►

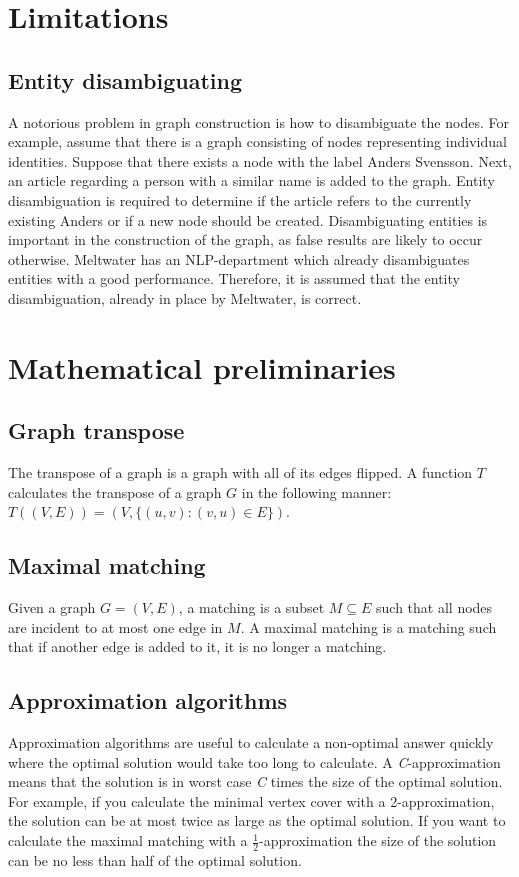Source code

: \section{Limitations}
\subsection{Entity disambiguating}
A notorious problem in graph construction is how to disambiguate the nodes. For example, assume that there is a graph consisting of nodes representing individual identities. Suppose that there exists a node with the label Anders Svensson. Next, an article regarding a person with a similar name is added to the graph. Entity disambiguation is required to determine if the article refers to the currently existing Anders or if a new node should be created. Disambiguating entities is important in the construction of the graph, as false results are likely to occur otherwise. Meltwater has an NLP-department which already disambiguates entities with a good performance. Therefore, it is assumed that the entity disambiguation, already in place by Meltwater, is correct. 

\section{Mathematical preliminaries}

\subsection{Graph transpose}
The transpose of a graph is a graph with all of its edges flipped. A function $T$ calculates the transpose of a graph $G$ in the following manner: $T((V,E)) = (V,\{(u,v) : (v,u) \in E\})$.

\subsection{Maximal matching}
Given a graph $G = (V,E)$, a matching is a subset $M \subseteq E$ such that all nodes are incident to at most one edge in $M$. A maximal matching is a matching such that if another edge is added to it, it is no longer a matching. 

\subsection{Approximation algorithms}
Approximation algorithms are useful to calculate a non-optimal answer quickly where the optimal solution would take too long to calculate. A \textit{C}-approximation means that the solution is in worst case \textit{C} times the size of the optimal solution. For example, if you calculate the minimal vertex cover with a 2-approximation, the solution can be at most twice as large as the optimal solution. If you want to calculate the maximal matching with a $\frac{1}{2}$-approximation the size of the solution can be no less than half of the optimal solution.

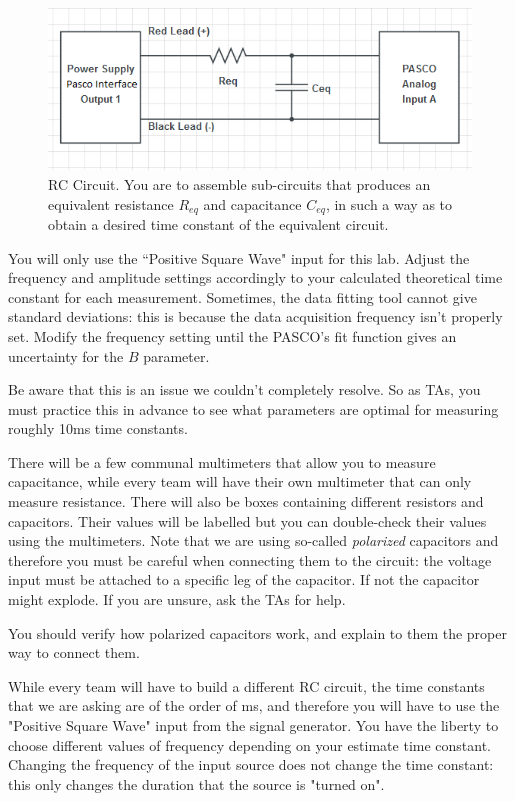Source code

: \documentclass[12pt]{report}
\begin{document}
\begin{figure}[h]
\centering
\includegraphics[width=0.9\linewidth]{lab2-session2-circuit}
\caption{RC Circuit. You are to assemble sub-circuits that produces an equivalent resistance $R_{eq}$ and capacitance $C_{eq}$, in such a way as to obtain a desired time constant of the equivalent circuit.}
\label{Fig:lab2-session2-circuit}
\end{figure}

You will only use the ``Positive Square Wave" input for this lab. 
Adjust the frequency and amplitude settings accordingly to your calculated theoretical time constant for each measurement. 
Sometimes, the data fitting tool cannot give standard deviations: this is because the data acquisition frequency isn't properly set. 
Modify the frequency setting until the PASCO's fit function gives an uncertainty for the $B$ parameter. 
\begin{tcolorbox}
Be aware that this is an issue we couldn't completely resolve. So as TAs, you must practice this in advance to see what parameters are optimal for measuring roughly 10ms time constants.
\end{tcolorbox}

There will be a few communal multimeters that allow you to measure capacitance, while every team will have their own multimeter that can only measure resistance. 
There will also be boxes containing different resistors and capacitors. Their values will be labelled but you can double-check their values using the multimeters. 
Note that we are using so-called {\it polarized} capacitors and therefore you must be careful when connecting them to the circuit: the voltage input must be attached to a specific leg of the capacitor. If not the capacitor might explode. If you are unsure, ask the TAs for help. 
\begin{tcolorbox}
You should verify how polarized capacitors work, and explain to them the proper way to connect them.
\end{tcolorbox}

While every team will have to build a different RC circuit, the time constants that we are asking are of the order of ms, and therefore you will have to use the "Positive Square Wave" input from the signal generator. 
You have the liberty to choose different values of frequency depending on your estimate time constant. 
Changing the frequency of the input source does not change the time constant: this only changes the duration that the source is "turned on".
\end{document}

◄

#### What you have to do
Look through the listing, and copy each line that contains the word "Square".

#### Solution
You will only use the ``Positive Square Wave" input for this lab. 
While every team will have to build a different RC circuit, the time constants that we are asking are of the order of ms, and therefore you will have to use the "Positive Square Wave" input from the signal generator. 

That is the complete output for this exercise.